Fear and anxiety haunt the displaced pastoralist families in Nasa-Hablood camp, on the outskirts of the Somaliland capital Hargeisa, after losing their past livelihoods and facing eviction any day.
“The only thing we can think about is where we will go to next and where our children will live,” said Halimo Jama Awale, who, is sleeping rough in the open with her six children, worrying when the landowners will come again with threats.
“They visit us all the time. I can’t defend this land we have lived on, I don’t know what to do,” she told Radio Ergo.
Halimo has piled up the sticks and cloths that used to form the structure of her hut. She took the family shelter down when she received the first eviction notice last month. The second notice came when she woke one morning to find construction materials dumped beside her hut.
Around 35 families have already been forced to leave one section of the camp, which isbeing eyed for development, as the city of Hargeisa expands towards the outskirts. Some of them moved onto another piece of privately owned land five kilometres away, whilst others went further away to a piece of open scrubland.
Halimo has lived in Nasa-Hablood for six years. The family moved from Dabagoroyale, near the Ethiopian border, after all their livestock died in the drought.
“If I get a piece of land I would focus on earning a living and my children would live a better life. I cannot afford to rent a house in town,” she said.
Unfortunately, Halimo’s source of income has been disrupted. The landowners barred the women who were digging stones to grind into the gravel from damaging the land. They have earned nothing for the last three months. They are depending on food handouts, help from their relatives, or on their husbands if they have one.
The owners have blocked attempts by the locals to construct latrines, so camp dwellers have to use the surroundings as an open toilet.
Amina Ibrahim Adan, 50, is also struggling to raise her five children alone. She has lived in Nasa-Hablood for 10 years. She and 12 other families in her part of the camp have received four eviction notices since April.
She took down her hut after the first warning but put it has put it back up again for the time being as the men have not yet returned to threaten them.
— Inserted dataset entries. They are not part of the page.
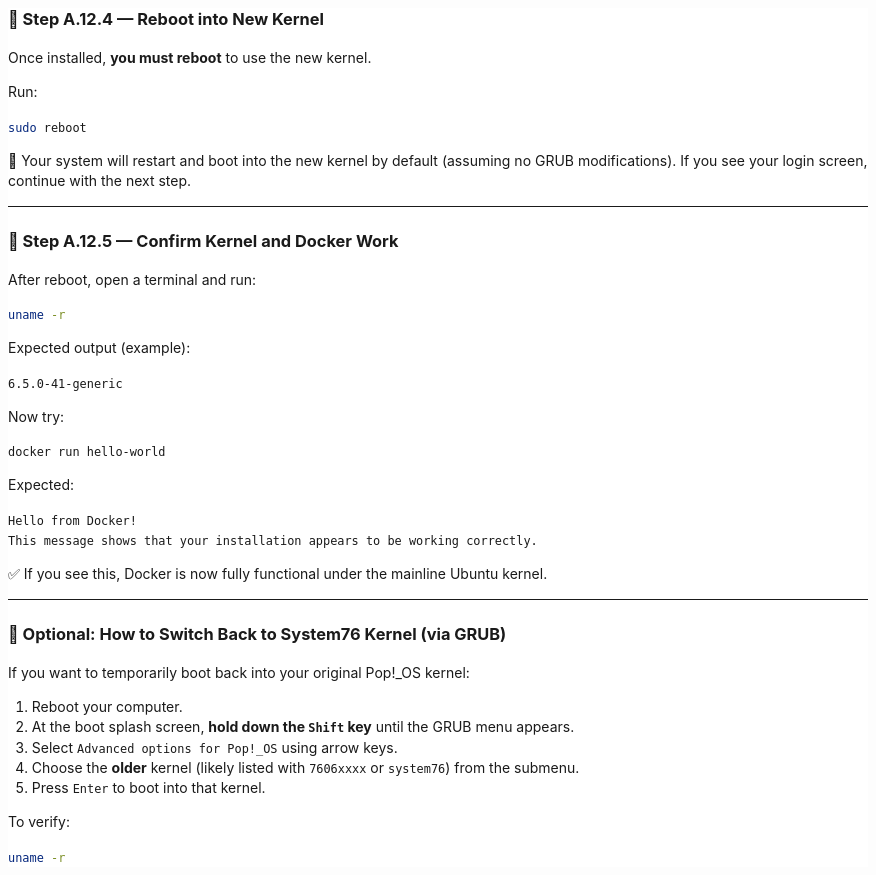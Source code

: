 ### 🔁 Step A.12.4 — Reboot into New Kernel

Once installed, **you must reboot** to use the new kernel.

Run:

```bash
sudo reboot
```

🧭 Your system will restart and boot into the new kernel by default (assuming no GRUB modifications). If you see your login screen, continue with the next step.

------

### 👣 Step A.12.5 — Confirm Kernel and Docker Work

After reboot, open a terminal and run:

```bash
uname -r
```

Expected output (example):

```
6.5.0-41-generic
```

Now try:

```bash
docker run hello-world
```

Expected:

```
Hello from Docker!
This message shows that your installation appears to be working correctly.
```

✅ If you see this, Docker is now fully functional under the mainline Ubuntu kernel.

------

### 🔁 Optional: How to Switch Back to System76 Kernel (via GRUB)

If you want to temporarily boot back into your original Pop!_OS kernel:

1. Reboot your computer.
2. At the boot splash screen, **hold down the `Shift` key** until the GRUB menu appears.
3. Select `Advanced options for Pop!_OS` using arrow keys.
4. Choose the **older** kernel (likely listed with `7606xxxx` or `system76`) from the submenu.
5. Press `Enter` to boot into that kernel.

To verify:

```bash
uname -r
```
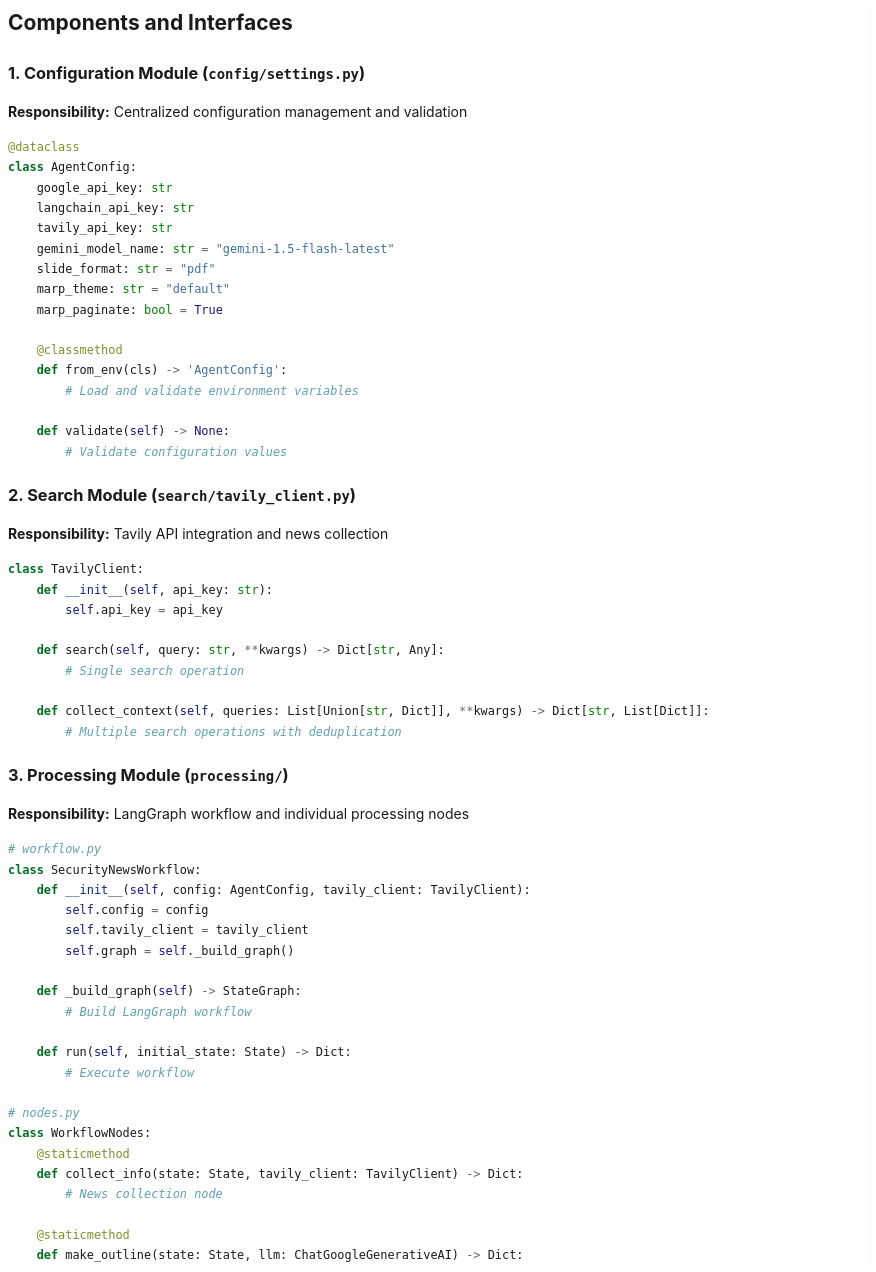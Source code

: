 ## Components and Interfaces

### 1. Configuration Module (`config/settings.py`)
**Responsibility:** Centralized configuration management and validation

```python
@dataclass
class AgentConfig:
    google_api_key: str
    langchain_api_key: str
    tavily_api_key: str
    gemini_model_name: str = "gemini-1.5-flash-latest"
    slide_format: str = "pdf"
    marp_theme: str = "default"
    marp_paginate: bool = True
    
    @classmethod
    def from_env(cls) -> 'AgentConfig':
        # Load and validate environment variables
        
    def validate(self) -> None:
        # Validate configuration values
```

### 2. Search Module (`search/tavily_client.py`)
**Responsibility:** Tavily API integration and news collection

```python
class TavilyClient:
    def __init__(self, api_key: str):
        self.api_key = api_key
    
    def search(self, query: str, **kwargs) -> Dict[str, Any]:
        # Single search operation
        
    def collect_context(self, queries: List[Union[str, Dict]], **kwargs) -> Dict[str, List[Dict]]:
        # Multiple search operations with deduplication
```

### 3. Processing Module (`processing/`)
**Responsibility:** LangGraph workflow and individual processing nodes

```python
# workflow.py
class SecurityNewsWorkflow:
    def __init__(self, config: AgentConfig, tavily_client: TavilyClient):
        self.config = config
        self.tavily_client = tavily_client
        self.graph = self._build_graph()
    
    def _build_graph(self) -> StateGraph:
        # Build LangGraph workflow
        
    def run(self, initial_state: State) -> Dict:
        # Execute workflow

# nodes.py
class WorkflowNodes:
    @staticmethod
    def collect_info(state: State, tavily_client: TavilyClient) -> Dict:
        # News collection node
        
    @staticmethod
    def make_outline(state: State, llm: ChatGoogleGenerativeAI) -> Dict:
```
“We wanted to settle in this area so that we could be seen by the government and the people and they could help us,” Amina told Radio Ergo.
“Circumstances forced us to live in the camp. When we lost our livestock and migrated to the city we couldn’t afford the house rent.”
Amina has been diagnosed with tuberculosis and is often sick. She yearns for a safe place to settle and construct a small house. The family lost all their 250 goats back in 2009.
Nasa-Hablood currently hosts 532 destitute former pastoralist families. They are living without access to schools or a health centre. The women give birth in their huts. They have to buy water.